### Available records:

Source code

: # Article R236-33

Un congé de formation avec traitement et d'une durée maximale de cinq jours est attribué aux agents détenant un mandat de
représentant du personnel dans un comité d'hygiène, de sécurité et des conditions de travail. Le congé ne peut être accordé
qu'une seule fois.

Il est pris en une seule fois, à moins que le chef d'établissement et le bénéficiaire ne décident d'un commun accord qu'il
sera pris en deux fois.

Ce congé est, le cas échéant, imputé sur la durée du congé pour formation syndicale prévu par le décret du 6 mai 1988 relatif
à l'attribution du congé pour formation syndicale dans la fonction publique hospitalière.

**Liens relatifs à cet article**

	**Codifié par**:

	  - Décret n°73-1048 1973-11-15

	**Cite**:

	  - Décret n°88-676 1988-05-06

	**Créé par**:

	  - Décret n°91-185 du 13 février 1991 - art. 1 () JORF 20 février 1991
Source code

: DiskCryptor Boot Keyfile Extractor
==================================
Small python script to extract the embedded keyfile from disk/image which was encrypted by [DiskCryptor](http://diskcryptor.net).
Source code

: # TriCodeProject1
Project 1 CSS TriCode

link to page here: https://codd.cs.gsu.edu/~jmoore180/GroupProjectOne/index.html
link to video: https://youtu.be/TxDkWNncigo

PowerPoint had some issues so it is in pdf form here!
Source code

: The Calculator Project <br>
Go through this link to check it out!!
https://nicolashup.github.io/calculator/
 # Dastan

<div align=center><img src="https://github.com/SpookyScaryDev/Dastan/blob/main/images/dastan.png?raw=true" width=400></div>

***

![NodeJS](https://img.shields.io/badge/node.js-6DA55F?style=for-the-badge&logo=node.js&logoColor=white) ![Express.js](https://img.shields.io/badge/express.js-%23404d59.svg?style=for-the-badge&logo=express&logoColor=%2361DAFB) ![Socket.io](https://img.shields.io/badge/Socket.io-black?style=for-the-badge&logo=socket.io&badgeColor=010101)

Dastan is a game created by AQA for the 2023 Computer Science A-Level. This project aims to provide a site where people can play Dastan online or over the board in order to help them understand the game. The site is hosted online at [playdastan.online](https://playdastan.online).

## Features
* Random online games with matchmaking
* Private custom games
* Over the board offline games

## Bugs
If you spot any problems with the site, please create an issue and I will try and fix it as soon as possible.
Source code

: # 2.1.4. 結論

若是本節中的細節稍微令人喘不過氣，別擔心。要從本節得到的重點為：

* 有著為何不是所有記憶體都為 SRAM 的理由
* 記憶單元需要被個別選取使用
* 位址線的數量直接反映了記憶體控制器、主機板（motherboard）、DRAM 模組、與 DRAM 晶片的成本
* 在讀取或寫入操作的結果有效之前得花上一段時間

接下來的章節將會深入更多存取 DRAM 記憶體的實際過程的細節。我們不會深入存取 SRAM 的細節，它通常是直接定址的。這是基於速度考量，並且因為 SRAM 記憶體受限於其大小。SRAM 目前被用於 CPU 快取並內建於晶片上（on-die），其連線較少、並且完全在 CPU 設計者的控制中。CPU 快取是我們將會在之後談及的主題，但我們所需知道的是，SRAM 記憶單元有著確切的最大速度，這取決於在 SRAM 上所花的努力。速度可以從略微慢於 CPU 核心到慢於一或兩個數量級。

### Exercise objective:
Would it be possible to set down the full listing again, character for character?

### Solution to the problem:
Source code

: # Article R236-33

Un congé de formation avec traitement et d'une durée maximale de cinq jours est attribué aux agents détenant un mandat de
représentant du personnel dans un comité d'hygiène, de sécurité et des conditions de travail. Le congé ne peut être accordé
qu'une seule fois.

Il est pris en une seule fois, à moins que le chef d'établissement et le bénéficiaire ne décident d'un commun accord qu'il
sera pris en deux fois.

Ce congé est, le cas échéant, imputé sur la durée du congé pour formation syndicale prévu par le décret du 6 mai 1988 relatif
à l'attribution du congé pour formation syndicale dans la fonction publique hospitalière.

**Liens relatifs à cet article**

	**Codifié par**:

	  - Décret n°73-1048 1973-11-15

	**Cite**:

	  - Décret n°88-676 1988-05-06

	**Créé par**:

	  - Décret n°91-185 du 13 février 1991 - art. 1 () JORF 20 février 1991
Source code

: DiskCryptor Boot Keyfile Extractor
==================================
Small python script to extract the embedded keyfile from disk/image which was encrypted by [DiskCryptor](http://diskcryptor.net).
Source code

: # TriCodeProject1
Project 1 CSS TriCode

link to page here: https://codd.cs.gsu.edu/~jmoore180/GroupProjectOne/index.html
link to video: https://youtu.be/TxDkWNncigo

PowerPoint had some issues so it is in pdf form here!
Source code

: The Calculator Project <br>
Go through this link to check it out!!
https://nicolashup.github.io/calculator/
 # Dastan

<div align=center><img src="https://github.com/SpookyScaryDev/Dastan/blob/main/images/dastan.png?raw=true" width=400></div>

***

![NodeJS](https://img.shields.io/badge/node.js-6DA55F?style=for-the-badge&logo=node.js&logoColor=white) ![Express.js](https://img.shields.io/badge/express.js-%23404d59.svg?style=for-the-badge&logo=express&logoColor=%2361DAFB) ![Socket.io](https://img.shields.io/badge/Socket.io-black?style=for-the-badge&logo=socket.io&badgeColor=010101)

Dastan is a game created by AQA for the 2023 Computer Science A-Level. This project aims to provide a site where people can play Dastan online or over the board in order to help them understand the game. The site is hosted online at [playdastan.online](https://playdastan.online).

## Features
* Random online games with matchmaking
* Private custom games
* Over the board offline games

## Bugs
If you spot any problems with the site, please create an issue and I will try and fix it as soon as possible.
Source code

: # 2.1.4. 結論

若是本節中的細節稍微令人喘不過氣，別擔心。要從本節得到的重點為：

* 有著為何不是所有記憶體都為 SRAM 的理由
* 記憶單元需要被個別選取使用
* 位址線的數量直接反映了記憶體控制器、主機板（motherboard）、DRAM 模組、與 DRAM 晶片的成本
* 在讀取或寫入操作的結果有效之前得花上一段時間

接下來的章節將會深入更多存取 DRAM 記憶體的實際過程的細節。我們不會深入存取 SRAM 的細節，它通常是直接定址的。這是基於速度考量，並且因為 SRAM 記憶體受限於其大小。SRAM 目前被用於 CPU 快取並內建於晶片上（on-die），其連線較少、並且完全在 CPU 設計者的控制中。CPU 快取是我們將會在之後談及的主題，但我們所需知道的是，SRAM 記憶單元有著確切的最大速度，這取決於在 SRAM 上所花的努力。速度可以從略微慢於 CPU 核心到慢於一或兩個數量級。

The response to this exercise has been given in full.